What the task requires
What lines of the data include the string "showing"? Copy them all.

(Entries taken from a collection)
**********

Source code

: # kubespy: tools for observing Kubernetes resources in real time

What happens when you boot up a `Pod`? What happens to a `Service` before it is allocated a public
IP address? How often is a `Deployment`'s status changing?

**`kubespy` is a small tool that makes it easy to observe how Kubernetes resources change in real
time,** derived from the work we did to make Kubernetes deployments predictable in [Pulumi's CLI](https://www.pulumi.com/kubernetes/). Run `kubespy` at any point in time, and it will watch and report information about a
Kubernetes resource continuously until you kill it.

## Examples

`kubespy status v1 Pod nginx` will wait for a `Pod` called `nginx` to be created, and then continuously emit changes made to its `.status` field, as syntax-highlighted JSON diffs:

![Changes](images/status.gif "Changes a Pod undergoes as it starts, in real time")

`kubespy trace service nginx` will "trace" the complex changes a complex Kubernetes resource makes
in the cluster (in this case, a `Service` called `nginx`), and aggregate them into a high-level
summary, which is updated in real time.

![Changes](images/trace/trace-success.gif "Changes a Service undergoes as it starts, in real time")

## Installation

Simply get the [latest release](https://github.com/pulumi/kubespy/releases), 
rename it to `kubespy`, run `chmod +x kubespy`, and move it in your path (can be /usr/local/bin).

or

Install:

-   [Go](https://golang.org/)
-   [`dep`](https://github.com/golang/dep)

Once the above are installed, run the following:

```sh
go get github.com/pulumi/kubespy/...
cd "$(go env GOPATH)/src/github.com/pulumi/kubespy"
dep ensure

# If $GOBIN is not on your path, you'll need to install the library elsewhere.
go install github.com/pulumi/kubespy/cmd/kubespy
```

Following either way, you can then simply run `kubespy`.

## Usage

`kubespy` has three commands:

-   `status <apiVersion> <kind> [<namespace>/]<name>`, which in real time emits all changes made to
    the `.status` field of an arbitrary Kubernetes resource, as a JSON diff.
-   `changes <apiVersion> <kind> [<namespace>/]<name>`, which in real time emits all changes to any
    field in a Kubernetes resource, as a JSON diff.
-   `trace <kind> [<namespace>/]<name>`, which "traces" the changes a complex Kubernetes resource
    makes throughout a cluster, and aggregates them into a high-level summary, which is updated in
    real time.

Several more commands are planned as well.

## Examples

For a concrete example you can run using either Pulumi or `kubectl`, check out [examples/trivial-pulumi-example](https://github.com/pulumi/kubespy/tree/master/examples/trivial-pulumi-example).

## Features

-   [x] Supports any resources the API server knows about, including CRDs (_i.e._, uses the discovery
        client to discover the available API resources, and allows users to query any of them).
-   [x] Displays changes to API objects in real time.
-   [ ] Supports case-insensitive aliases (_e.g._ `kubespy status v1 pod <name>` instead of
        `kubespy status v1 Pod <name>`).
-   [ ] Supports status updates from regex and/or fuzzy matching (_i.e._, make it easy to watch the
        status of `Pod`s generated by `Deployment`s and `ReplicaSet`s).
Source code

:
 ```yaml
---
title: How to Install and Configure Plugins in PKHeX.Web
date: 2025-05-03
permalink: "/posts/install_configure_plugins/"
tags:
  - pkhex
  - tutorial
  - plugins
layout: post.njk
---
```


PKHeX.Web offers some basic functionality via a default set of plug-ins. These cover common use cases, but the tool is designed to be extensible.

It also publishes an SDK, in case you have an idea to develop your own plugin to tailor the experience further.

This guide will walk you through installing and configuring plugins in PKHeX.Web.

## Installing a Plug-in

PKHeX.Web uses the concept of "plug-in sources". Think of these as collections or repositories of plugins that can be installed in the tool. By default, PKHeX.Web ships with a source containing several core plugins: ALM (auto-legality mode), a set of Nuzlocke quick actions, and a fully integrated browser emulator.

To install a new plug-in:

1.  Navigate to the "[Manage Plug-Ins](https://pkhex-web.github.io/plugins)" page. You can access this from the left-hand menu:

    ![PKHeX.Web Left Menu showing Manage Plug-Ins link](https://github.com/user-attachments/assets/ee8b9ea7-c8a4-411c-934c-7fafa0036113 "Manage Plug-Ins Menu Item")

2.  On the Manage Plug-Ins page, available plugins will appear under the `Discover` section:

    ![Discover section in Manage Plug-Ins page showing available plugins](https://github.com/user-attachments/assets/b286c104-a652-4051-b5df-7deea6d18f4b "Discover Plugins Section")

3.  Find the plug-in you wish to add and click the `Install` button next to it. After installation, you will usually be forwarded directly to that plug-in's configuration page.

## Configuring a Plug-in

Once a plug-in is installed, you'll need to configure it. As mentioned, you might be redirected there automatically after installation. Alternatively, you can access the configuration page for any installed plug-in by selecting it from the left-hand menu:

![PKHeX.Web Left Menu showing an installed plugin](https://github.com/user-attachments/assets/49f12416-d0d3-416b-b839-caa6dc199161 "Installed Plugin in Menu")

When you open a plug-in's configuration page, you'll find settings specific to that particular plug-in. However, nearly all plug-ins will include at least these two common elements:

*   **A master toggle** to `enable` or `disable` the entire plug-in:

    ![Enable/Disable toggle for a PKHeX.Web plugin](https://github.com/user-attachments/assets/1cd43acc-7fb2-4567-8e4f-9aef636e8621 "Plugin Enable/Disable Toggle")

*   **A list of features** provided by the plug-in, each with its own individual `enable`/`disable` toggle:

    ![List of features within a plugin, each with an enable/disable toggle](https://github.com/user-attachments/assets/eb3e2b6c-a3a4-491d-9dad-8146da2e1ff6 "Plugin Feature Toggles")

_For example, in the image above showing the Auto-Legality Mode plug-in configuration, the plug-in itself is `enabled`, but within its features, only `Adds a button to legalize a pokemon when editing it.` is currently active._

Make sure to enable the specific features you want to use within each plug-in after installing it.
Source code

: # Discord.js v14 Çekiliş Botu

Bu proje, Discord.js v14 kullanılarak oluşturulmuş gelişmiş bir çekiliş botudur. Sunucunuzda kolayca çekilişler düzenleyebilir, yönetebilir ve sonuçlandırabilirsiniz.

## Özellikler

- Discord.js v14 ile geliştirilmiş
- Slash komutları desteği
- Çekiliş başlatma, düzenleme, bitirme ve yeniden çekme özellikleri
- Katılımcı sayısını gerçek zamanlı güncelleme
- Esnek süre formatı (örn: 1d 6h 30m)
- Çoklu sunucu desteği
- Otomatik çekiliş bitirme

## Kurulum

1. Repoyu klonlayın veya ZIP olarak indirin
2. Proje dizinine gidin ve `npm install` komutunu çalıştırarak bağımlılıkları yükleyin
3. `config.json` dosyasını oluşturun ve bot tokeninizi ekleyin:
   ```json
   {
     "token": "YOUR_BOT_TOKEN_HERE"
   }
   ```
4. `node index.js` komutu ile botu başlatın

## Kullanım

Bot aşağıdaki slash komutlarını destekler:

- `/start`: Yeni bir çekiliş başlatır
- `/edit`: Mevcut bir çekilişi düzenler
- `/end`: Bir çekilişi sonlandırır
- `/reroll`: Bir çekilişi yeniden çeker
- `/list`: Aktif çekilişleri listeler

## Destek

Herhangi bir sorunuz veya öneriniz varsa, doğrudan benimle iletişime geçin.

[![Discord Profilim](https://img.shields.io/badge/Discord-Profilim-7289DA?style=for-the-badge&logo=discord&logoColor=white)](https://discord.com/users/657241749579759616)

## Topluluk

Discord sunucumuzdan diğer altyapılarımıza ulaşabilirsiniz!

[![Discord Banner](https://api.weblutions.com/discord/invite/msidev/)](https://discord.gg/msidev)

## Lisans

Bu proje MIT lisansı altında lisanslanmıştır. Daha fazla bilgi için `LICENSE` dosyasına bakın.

**********

Problem solution
    ![PKHeX.Web Left Menu showing Manage Plug-Ins link](https://github.com/user-attachments/assets/ee8b9ea7-c8a4-411c-934c-7fafa0036113 "Manage Plug-Ins Menu Item")
    ![Discover section in Manage Plug-Ins page showing available plugins](https://github.com/user-attachments/assets/b286c104-a652-4051-b5df-7deea6d18f4b "Discover Plugins Section")
![PKHeX.Web Left Menu showing an installed plugin](https://github.com/user-attachments/assets/49f12416-d0d3-416b-b839-caa6dc199161 "Installed Plugin in Menu")
_For example, in the image above showing the Auto-Legality Mode plug-in configuration, the plug-in itself is `enabled`, but within its features, only `Adds a button to legalize a pokemon when editing it.` is currently active._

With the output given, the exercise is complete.